Essas explicações constam de uma troca de cartas com Frei David, à qual CartaCapital teve acesso. O contato começou em junho passado e culminou com um encontro entre eles em 13 de dezembro, em Brasília. A intenção da Educafro era fazer o Itamaraty desistir do critério eliminatório do inglês.
Segundo a reportagem apurou, ao ressuscitar o critério, Souza Neto agiu aparentemente por conta própria. Sem estímulos de professores do Rio Branco que poderiam estar preocupados com a qualidade dos alunos ou do chanceler tucano Aloysio Nunes Ferreira.
O embaixador de 61 anos chegou ao cargo no início do governo Temer, em outubro de 2016. Foi colaborador direto de outro presidente, o tucano Fernando Henrique Cardoso (1995-2002). Era da assessoria diplomática do Palácio do Planalto entre 1995 e 1997. Ao sair da gestão FHC, trabalhou por cinco anos no setor privado, em empresas como a multinacional Unilever.
Em 1994, foi assessor no ministério da Fazenda ao lado do diplomata Sérgio Danese, atual número 2 do Itamaraty. O número 2 da época em que o inglês deixou de ser excludente vê com o pé atrás a volta da prática. “Era discriminatório. O candidato podia ter uma média alta, se soubesse muito de outras disciplinas, isso tinha de ser levado em conta”, afirma Samuel Pinheiro Guimarães.
“Dizem que a qualidade dos alunos do Rio Branco teria caído.

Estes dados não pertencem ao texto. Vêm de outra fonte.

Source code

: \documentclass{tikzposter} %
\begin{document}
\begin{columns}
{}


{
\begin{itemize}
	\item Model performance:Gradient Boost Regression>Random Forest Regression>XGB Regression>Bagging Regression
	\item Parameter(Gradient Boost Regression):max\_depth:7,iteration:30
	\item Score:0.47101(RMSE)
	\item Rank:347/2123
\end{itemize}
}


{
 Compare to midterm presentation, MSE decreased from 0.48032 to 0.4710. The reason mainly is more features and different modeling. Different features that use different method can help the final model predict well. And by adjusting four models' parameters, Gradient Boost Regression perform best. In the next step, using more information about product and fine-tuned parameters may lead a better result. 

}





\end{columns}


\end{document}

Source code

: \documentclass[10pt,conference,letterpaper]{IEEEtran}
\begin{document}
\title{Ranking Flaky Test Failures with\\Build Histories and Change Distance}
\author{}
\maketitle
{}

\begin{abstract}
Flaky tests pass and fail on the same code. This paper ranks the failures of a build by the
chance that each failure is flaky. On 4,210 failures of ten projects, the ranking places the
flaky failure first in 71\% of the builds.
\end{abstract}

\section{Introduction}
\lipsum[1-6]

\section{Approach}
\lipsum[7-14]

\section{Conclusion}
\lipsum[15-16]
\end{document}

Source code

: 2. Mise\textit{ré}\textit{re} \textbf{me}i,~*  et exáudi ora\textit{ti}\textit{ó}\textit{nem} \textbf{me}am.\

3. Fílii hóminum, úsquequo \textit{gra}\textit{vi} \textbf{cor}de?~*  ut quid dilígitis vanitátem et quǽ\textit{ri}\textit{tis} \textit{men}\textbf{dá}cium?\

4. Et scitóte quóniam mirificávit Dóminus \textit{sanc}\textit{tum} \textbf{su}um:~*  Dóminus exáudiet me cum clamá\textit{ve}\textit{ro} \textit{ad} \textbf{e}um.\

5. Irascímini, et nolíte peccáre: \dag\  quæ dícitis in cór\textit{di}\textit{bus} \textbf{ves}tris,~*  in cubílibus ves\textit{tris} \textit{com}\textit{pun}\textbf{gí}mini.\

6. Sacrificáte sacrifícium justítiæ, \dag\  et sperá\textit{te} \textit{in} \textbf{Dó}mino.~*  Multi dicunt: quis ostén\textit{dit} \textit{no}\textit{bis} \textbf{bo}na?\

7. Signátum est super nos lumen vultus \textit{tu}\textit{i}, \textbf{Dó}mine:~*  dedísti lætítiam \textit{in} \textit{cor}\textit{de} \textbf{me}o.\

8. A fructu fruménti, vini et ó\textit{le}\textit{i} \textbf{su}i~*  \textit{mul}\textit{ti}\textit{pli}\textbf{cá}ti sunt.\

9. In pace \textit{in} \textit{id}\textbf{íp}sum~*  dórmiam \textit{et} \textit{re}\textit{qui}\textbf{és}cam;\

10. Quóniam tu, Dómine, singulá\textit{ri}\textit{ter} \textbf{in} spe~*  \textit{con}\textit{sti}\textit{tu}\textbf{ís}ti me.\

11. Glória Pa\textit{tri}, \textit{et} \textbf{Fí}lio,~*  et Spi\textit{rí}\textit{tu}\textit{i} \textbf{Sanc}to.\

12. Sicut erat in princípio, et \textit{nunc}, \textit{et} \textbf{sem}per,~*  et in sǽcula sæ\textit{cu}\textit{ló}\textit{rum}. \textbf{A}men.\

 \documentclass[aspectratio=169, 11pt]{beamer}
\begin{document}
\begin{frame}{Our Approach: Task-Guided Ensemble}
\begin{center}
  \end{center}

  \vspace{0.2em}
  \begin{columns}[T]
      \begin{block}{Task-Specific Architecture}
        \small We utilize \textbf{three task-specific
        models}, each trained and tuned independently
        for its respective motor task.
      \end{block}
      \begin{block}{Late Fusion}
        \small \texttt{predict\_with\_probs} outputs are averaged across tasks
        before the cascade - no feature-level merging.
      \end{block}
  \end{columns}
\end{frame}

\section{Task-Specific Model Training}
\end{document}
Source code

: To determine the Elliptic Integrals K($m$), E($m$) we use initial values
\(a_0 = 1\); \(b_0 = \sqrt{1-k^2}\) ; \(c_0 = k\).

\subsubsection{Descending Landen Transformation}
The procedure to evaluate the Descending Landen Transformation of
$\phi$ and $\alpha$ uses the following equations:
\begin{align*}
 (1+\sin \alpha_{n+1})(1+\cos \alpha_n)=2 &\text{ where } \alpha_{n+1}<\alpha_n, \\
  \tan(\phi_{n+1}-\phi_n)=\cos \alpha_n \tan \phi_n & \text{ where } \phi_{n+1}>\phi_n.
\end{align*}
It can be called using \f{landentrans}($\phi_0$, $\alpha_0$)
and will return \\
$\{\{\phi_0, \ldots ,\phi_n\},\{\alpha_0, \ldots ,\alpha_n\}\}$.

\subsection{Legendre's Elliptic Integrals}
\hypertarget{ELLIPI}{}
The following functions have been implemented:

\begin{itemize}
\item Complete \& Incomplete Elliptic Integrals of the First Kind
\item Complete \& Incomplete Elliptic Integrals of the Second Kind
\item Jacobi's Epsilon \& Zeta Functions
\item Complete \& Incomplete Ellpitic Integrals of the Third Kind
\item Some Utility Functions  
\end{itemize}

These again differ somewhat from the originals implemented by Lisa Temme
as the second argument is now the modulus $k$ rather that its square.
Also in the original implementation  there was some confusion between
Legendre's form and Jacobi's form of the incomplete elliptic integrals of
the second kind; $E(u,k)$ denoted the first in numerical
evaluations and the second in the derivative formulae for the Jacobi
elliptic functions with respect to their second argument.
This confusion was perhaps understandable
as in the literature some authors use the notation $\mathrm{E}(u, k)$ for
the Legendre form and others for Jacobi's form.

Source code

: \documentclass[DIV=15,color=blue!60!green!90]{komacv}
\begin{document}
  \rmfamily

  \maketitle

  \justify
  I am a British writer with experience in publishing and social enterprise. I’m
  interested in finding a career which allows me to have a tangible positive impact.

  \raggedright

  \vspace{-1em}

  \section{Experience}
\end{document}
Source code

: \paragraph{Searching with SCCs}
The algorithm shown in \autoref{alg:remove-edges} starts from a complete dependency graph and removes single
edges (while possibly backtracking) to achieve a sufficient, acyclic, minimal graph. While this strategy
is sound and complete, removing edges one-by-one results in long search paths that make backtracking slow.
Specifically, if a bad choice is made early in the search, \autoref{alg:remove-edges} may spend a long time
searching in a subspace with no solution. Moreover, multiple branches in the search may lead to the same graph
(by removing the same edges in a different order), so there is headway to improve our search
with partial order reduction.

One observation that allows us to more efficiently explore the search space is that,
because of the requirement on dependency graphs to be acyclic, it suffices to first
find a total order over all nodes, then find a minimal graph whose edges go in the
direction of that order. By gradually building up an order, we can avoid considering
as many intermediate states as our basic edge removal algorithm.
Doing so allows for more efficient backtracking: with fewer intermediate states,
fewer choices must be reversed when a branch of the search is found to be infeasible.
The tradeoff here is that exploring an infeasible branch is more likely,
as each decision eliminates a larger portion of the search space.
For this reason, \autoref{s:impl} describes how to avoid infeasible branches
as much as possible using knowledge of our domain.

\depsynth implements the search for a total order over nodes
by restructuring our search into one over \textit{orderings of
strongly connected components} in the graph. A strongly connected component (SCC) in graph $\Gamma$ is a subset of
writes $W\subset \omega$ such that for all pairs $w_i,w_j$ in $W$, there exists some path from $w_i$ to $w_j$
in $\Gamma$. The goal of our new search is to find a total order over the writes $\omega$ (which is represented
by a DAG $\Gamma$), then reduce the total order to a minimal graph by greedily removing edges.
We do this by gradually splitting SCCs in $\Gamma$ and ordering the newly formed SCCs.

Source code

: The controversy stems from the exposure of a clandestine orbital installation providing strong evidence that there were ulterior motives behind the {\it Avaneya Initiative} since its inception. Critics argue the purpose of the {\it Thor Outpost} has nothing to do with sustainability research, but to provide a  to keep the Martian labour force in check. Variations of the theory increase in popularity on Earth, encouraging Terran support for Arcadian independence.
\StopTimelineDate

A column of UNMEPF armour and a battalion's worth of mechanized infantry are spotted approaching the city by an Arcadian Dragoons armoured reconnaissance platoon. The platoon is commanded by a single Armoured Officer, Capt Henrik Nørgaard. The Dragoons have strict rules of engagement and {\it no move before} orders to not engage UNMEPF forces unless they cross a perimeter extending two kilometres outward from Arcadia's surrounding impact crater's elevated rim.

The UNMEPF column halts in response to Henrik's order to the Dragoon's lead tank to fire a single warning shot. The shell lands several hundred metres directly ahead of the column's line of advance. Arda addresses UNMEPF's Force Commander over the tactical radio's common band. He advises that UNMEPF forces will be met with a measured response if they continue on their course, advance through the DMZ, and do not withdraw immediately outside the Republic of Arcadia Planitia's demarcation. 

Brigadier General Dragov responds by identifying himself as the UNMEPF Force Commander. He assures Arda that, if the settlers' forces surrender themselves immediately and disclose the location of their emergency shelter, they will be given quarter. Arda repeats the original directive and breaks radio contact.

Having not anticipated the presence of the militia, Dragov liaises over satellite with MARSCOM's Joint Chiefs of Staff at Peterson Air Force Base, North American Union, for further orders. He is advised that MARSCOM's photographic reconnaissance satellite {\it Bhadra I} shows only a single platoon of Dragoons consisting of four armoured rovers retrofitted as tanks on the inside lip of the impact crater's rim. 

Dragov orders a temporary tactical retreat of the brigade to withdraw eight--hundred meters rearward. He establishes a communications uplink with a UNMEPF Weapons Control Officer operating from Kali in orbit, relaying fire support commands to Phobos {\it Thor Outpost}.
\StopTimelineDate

Não sei. Inglês e francês são indispensáveis na diplomacia, o português é pouco falado no mundo, há que se reconhecer”, completa o embaixador.
“A grande vítima do critério eliminatório é o povo negro, dado o fosso histórico que nos separa dos brancos, causado por séculos de escravidão e segregação racial”, diz Frei David. Um levantamento da Educafro nos resultados dos três últimos concursos do Itamaraty, incluindo o de 2017, indica que de fato os negros vão sofrer mais.
Em 2017, 40% dos candidatos cotistas tiraram em inglês menos do que a nota mínima, enquanto entre os brancos foram 9%. Em 2016, foram 44% e 9%, respectivamente. Em 2015, 78% e 51%.
Essa decisão do Itamaraty é um “retrocesso” que favorece quem “passam férias na Europa duas a três vezes por ano e tem curso de inglês desde os 6 anos”, diz David. “É a re-elitização" da diplomacia.